**PROVIDED MATERIAL:**

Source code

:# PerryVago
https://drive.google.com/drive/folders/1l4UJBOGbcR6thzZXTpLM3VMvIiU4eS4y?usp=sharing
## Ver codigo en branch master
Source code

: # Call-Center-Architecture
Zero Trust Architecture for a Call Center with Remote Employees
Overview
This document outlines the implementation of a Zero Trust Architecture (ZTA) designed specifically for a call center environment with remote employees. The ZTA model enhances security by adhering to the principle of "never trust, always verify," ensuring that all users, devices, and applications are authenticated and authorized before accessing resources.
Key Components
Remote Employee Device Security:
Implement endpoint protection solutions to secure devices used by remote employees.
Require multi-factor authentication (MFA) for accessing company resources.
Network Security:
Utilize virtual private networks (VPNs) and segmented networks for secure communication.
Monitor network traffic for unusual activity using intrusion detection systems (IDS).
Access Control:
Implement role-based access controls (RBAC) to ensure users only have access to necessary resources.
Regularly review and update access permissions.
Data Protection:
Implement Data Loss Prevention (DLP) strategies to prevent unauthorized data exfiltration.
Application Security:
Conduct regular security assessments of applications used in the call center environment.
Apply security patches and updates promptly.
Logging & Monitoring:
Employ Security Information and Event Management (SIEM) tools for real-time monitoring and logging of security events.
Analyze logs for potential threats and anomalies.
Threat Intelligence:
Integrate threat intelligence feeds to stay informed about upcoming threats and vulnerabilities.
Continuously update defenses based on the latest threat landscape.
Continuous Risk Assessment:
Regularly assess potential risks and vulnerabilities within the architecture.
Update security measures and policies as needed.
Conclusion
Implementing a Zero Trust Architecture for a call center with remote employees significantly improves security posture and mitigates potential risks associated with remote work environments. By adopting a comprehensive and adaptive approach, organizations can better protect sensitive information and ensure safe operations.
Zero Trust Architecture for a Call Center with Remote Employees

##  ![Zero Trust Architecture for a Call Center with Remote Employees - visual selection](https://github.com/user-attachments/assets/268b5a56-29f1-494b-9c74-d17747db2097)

**DIRECTIONS FOR THIS TASK:** Give the records again, exactly as they appear.

**RESULT:**
Source code

:# PerryVago
https://drive.google.com/drive/folders/1l4UJBOGbcR6thzZXTpLM3VMvIiU4eS4y?usp=sharing
## Ver codigo en branch master
Source code

: # Call-Center-Architecture
Zero Trust Architecture for a Call Center with Remote Employees
Overview
This document outlines the implementation of a Zero Trust Architecture (ZTA) designed specifically for a call center environment with remote employees. The ZTA model enhances security by adhering to the principle of "never trust, always verify," ensuring that all users, devices, and applications are authenticated and authorized before accessing resources.
Key Components
Remote Employee Device Security:
Implement endpoint protection solutions to secure devices used by remote employees.
Require multi-factor authentication (MFA) for accessing company resources.
Network Security:
Utilize virtual private networks (VPNs) and segmented networks for secure communication.
Monitor network traffic for unusual activity using intrusion detection systems (IDS).
Access Control:
Implement role-based access controls (RBAC) to ensure users only have access to necessary resources.
Regularly review and update access permissions.
Data Protection:
Implement Data Loss Prevention (DLP) strategies to prevent unauthorized data exfiltration.
Application Security:
Conduct regular security assessments of applications used in the call center environment.
Apply security patches and updates promptly.
Logging & Monitoring:
Employ Security Information and Event Management (SIEM) tools for real-time monitoring and logging of security events.
Analyze logs for potential threats and anomalies.
Threat Intelligence:
Integrate threat intelligence feeds to stay informed about upcoming threats and vulnerabilities.
Continuously update defenses based on the latest threat landscape.
Continuous Risk Assessment:
Regularly assess potential risks and vulnerabilities within the architecture.
Update security measures and policies as needed.
Conclusion
Implementing a Zero Trust Architecture for a call center with remote employees significantly improves security posture and mitigates potential risks associated with remote work environments. By adopting a comprehensive and adaptive approach, organizations can better protect sensitive information and ensure safe operations.
Zero Trust Architecture for a Call Center with Remote Employees

##  ![Zero Trust Architecture for a Call Center with Remote Employees - visual selection](https://github.com/user-attachments/assets/268b5a56-29f1-494b-9c74-d17747db2097)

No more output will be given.